Some of the funds find their way to Pat’s, both in the form of the event swag we provide and in our retail sales. So getting the clarification from county officials about what green means was not only helpful but exciting.
There are a couple of caveats to our no-caveat status, however. First, we aren’t there yet. As noted, Vann was at the end of the county’s database, and we still have to find 700 more locals willing to get vaccinated.
The county has some strategies, including offering a walk-in clinic up in Crested Butte on some unspecified Saturday. They are hoping this will draw in some 16- to 18-year-olds who perhaps didn’t want to take the time away from school to come down to Gunnison on a Wednesday or Thursday. Maybe some adults didn’t want to spend two hours on a work day getting a vaccine, either, so perhaps this will help them as well.

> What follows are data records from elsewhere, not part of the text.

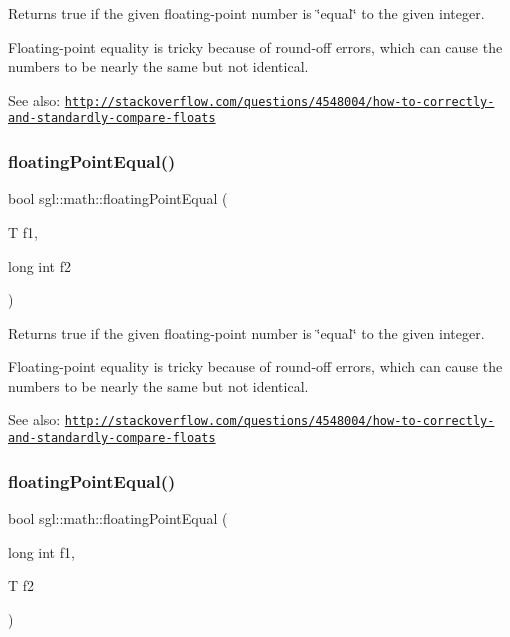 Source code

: Returns true if the given floating-\/point number is \char`\"{}equal\char`\"{} to the given integer. 

Floating-\/point equality is tricky because of round-\/off errors, which can cause the numbers to be nearly the same but not identical.

See also\+: \href{http://stackoverflow.com/questions/4548004/how-to-correctly-and-standardly-compare-floats}{\tt http\+://stackoverflow.\+com/questions/4548004/how-\/to-\/correctly-\/and-\/standardly-\/compare-\/floats} \mbox{\label{namespacesgl_1_1math_a9d31d4ec73028f15de956918e995ab8b}} 
\subsubsection{\texorpdfstring{floating\+Point\+Equal()}{floatingPointEqual()}\hspace{0.1cm}{\footnotesize\ttfamily [5/6]}}
{\footnotesize\ttfamily bool sgl\+::math\+::floating\+Point\+Equal (\begin{DoxyParamCaption}\item[{T}]{f1,  }\item[{long int}]{f2 }\end{DoxyParamCaption})}



Returns true if the given floating-\/point number is \char`\"{}equal\char`\"{} to the given integer. 

Floating-\/point equality is tricky because of round-\/off errors, which can cause the numbers to be nearly the same but not identical.

See also\+: \href{http://stackoverflow.com/questions/4548004/how-to-correctly-and-standardly-compare-floats}{\tt http\+://stackoverflow.\+com/questions/4548004/how-\/to-\/correctly-\/and-\/standardly-\/compare-\/floats} \mbox{\label{namespacesgl_1_1math_a7a7e3a5c83560704420311746c3f31ae}} 
\subsubsection{\texorpdfstring{floating\+Point\+Equal()}{floatingPointEqual()}\hspace{0.1cm}{\footnotesize\ttfamily [6/6]}}
{\footnotesize\ttfamily bool sgl\+::math\+::floating\+Point\+Equal (\begin{DoxyParamCaption}\item[{long int}]{f1,  }\item[{T}]{f2 }\end{DoxyParamCaption})}



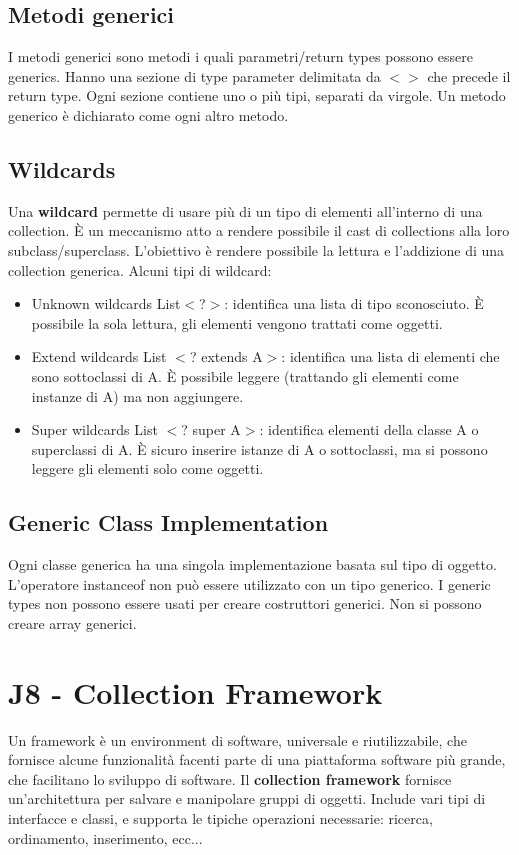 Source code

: \documentclass[11pt]{article}
\begin{document}
\subsection{Metodi generici}
I metodi generici sono metodi i quali parametri/return types possono essere generics. Hanno una sezione di type parameter delimitata da $<>$ che precede il return type. Ogni sezione contiene uno o più tipi, separati da virgole. Un metodo generico è dichiarato come ogni altro metodo. 
\subsection{Wildcards}
Una \textbf{wildcard} permette di usare più di un tipo di elementi all'interno di una collection. È un meccanismo atto a rendere possibile il cast di collections alla loro subclass/superclass. L'obiettivo è rendere possibile la lettura e l'addizione di una collection generica. 
Alcuni tipi di wildcard:
\begin{itemize}
    \item Unknown wildcards List$<$?$>$: identifica una lista di tipo sconosciuto. È possibile la sola lettura, gli elementi vengono trattati come oggetti.
    \item Extend wildcards List $<$? extends A$>$: identifica una lista di elementi che sono sottoclassi di A. È possibile leggere (trattando gli elementi come instanze di A) ma non aggiungere.
    \item Super wildcards List $<$? super A$>$: identifica elementi della classe A o superclassi di A. È sicuro inserire istanze di A o sottoclassi, ma si possono leggere gli elementi solo come oggetti.
\end{itemize}
\subsection{Generic Class Implementation}
Ogni classe generica ha una singola implementazione basata sul tipo di oggetto. L'operatore instanceof non può essere utilizzato con un tipo generico. I generic types non possono essere usati per creare costruttori generici. Non si possono creare array generici.
\section{J8 - Collection Framework}
Un framework è un environment di software, universale e riutilizzabile, che fornisce alcune funzionalità facenti parte di una piattaforma software più grande, che facilitano lo sviluppo di software. 
Il \textbf{collection framework} fornisce un'architettura per salvare e manipolare gruppi di oggetti. Include vari tipi di interfacce e classi, e supporta le tipiche operazioni necessarie: ricerca, ordinamento, inserimento, ecc...
\end{document}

Hopefully — although I’m not particularly hopeful on this point — some vaccine-resistant people will start to realize that this is the fastest path back to all of us doing what we want when we want and will sign up to be that magic 700th person that lets Gunnison County open as almost-normal by Memorial Day.

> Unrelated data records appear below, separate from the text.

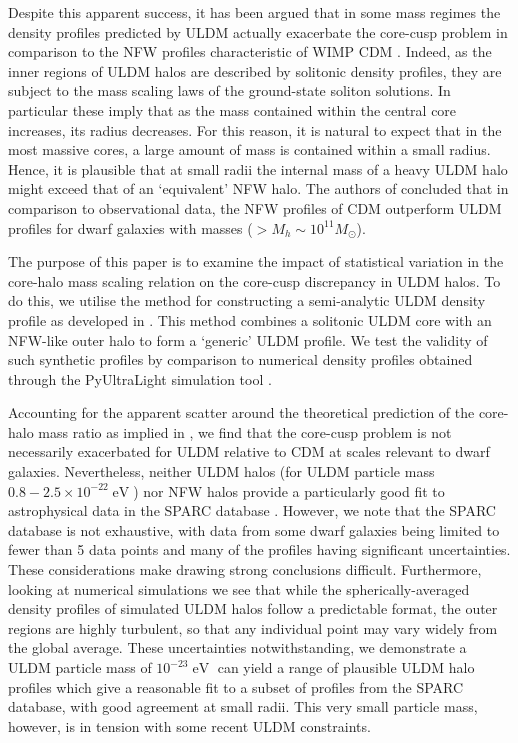 \documentclass[a4paper,11pt]{article}
\begin{document}
Despite this apparent success, it has  been argued that in some mass regimes the density profiles predicted by ULDM actually exacerbate the core-cusp problem in comparison to the NFW profiles characteristic of WIMP CDM \cite{Robles:2018fur}. Indeed, as the inner regions of ULDM halos are described by solitonic density profiles, they are subject to the mass scaling laws of the ground-state soliton solutions. In particular these imply that as the mass contained within the central core increases, its radius decreases. For this reason, it is natural to expect that in the most massive cores, a large amount of mass is contained within a small radius. Hence, it is plausible that at small radii the internal mass of a heavy ULDM halo might exceed that of an `equivalent' NFW halo. The authors of \cite{Robles:2018fur} concluded that in comparison to observational data, the NFW profiles of CDM outperform ULDM profiles for dwarf galaxies with masses ($> M_h \sim 10^{11} M_{\odot}$). 

The purpose of this paper is to examine the impact of statistical variation in the core-halo mass scaling relation on the core-cusp discrepancy in ULDM halos. To do this, we utilise the method for constructing a semi-analytic ULDM density profile as developed in \cite{Robles:2018fur}. This method combines a solitonic ULDM core with an NFW-like outer halo to form a `generic' ULDM profile. We test the validity of such synthetic profiles by comparison to numerical density profiles obtained through the PyUltraLight simulation tool \cite{Edwards:2018ccc}.

Accounting for the apparent scatter around the theoretical prediction of the core-halo mass ratio as implied in \cite{Schive:2014hza}, we find that the core-cusp problem is not necessarily exacerbated for ULDM relative to CDM at scales relevant to dwarf galaxies. Nevertheless,  neither ULDM halos (for ULDM particle mass $0.8-2.5\times 10^{-22} \operatorname{eV}$)
nor NFW halos provide a particularly good fit to astrophysical data in the SPARC database \cite{Lelli:2016zqa}. However, we note that the SPARC database is not exhaustive, with data from some dwarf galaxies being limited to fewer than 5 data points and many of the profiles having significant uncertainties. These considerations make drawing strong conclusions difficult. Furthermore, looking at numerical simulations we see that while the spherically-averaged density profiles of simulated ULDM halos follow a predictable format, the outer regions are highly turbulent, so that any individual point may vary widely from the global average. These uncertainties notwithstanding, we demonstrate a ULDM particle mass of $10^{-23}\operatorname{eV}$ can yield a range of plausible ULDM halo profiles which give a reasonable fit to a subset of profiles from the SPARC database, with good agreement at small radii. This very small particle mass, however, is in tension with some recent ULDM constraints. 
\end{document}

A large caveat is that while participant limitations, social distancing, extra sanitizing and such steps no longer apply in “green,” we are still supposed to be wearing masks until the public health order expires. Right now that’s scheduled for July 1 — Independence Day a little early.
The other unknown lurking out there is what happens if our county visitors arrive in large numbers without vaccines of their own. These visitors don’t even have to come from far away: it turns out Gunnison County is way ahead of the vaccine curve, not only nationally but statewide.
In fact, as a state, Colorado is not impressing in the vaccine realm. As of last Monday, Gunnison had at least one shot in 63 percent of local arms; the United States as a whole had them in 50 percent; and Colorado lagged at 40 percent, with only 25 percent of state residents fully vaccinated — half that of Gunnison’s rate.
I did wonder about using that as a tourism driver locally: come to Gunnison and get your shot. I gather the governor has mandated that any state resident can get a shot anywhere in the state, so why not try to draw people here for the noble purpose of vaccination with the ulterior motive of selling them at least some food and gas?
But then I realized our vaccination center, running on a lot of volunteers, might not want to put forth the massive effort and expenditure to become a tourism driver. I know our public health director, because she said so herself, would rest easier if our vaccinated population were at 90 percent rather than 70, and if that included children who so far haven’t been approved to use the available vaccinations, but at some point there’s going to come a moment when it’s not worth the rate of return to keep our vaccination clinics open.
For Team Pat’s, those last steps are now in place to do our part for Green, and as I briefed the staff Tuesday on what that could mean, it made me feel positively giddy. Bearing in mind there are still some barriers, we could be back to mostly “normal” in a little over a month.
So if you live here and haven’t signed up for vaccinations and don’t want to do it for yourself, consider doing it for your neighbors. If you live someplace else in Colorado with an abysmal vaccination rate, have we got a deal for you, starting with walk-in clinics next week. If you live elsewhere in the country, or world, and are vaccinated, we would love to roll out Gunnison’s green carpet for you. We’ll have events and everything for you!
It may not be easy being green, but it is good for us. Happy Earth Day.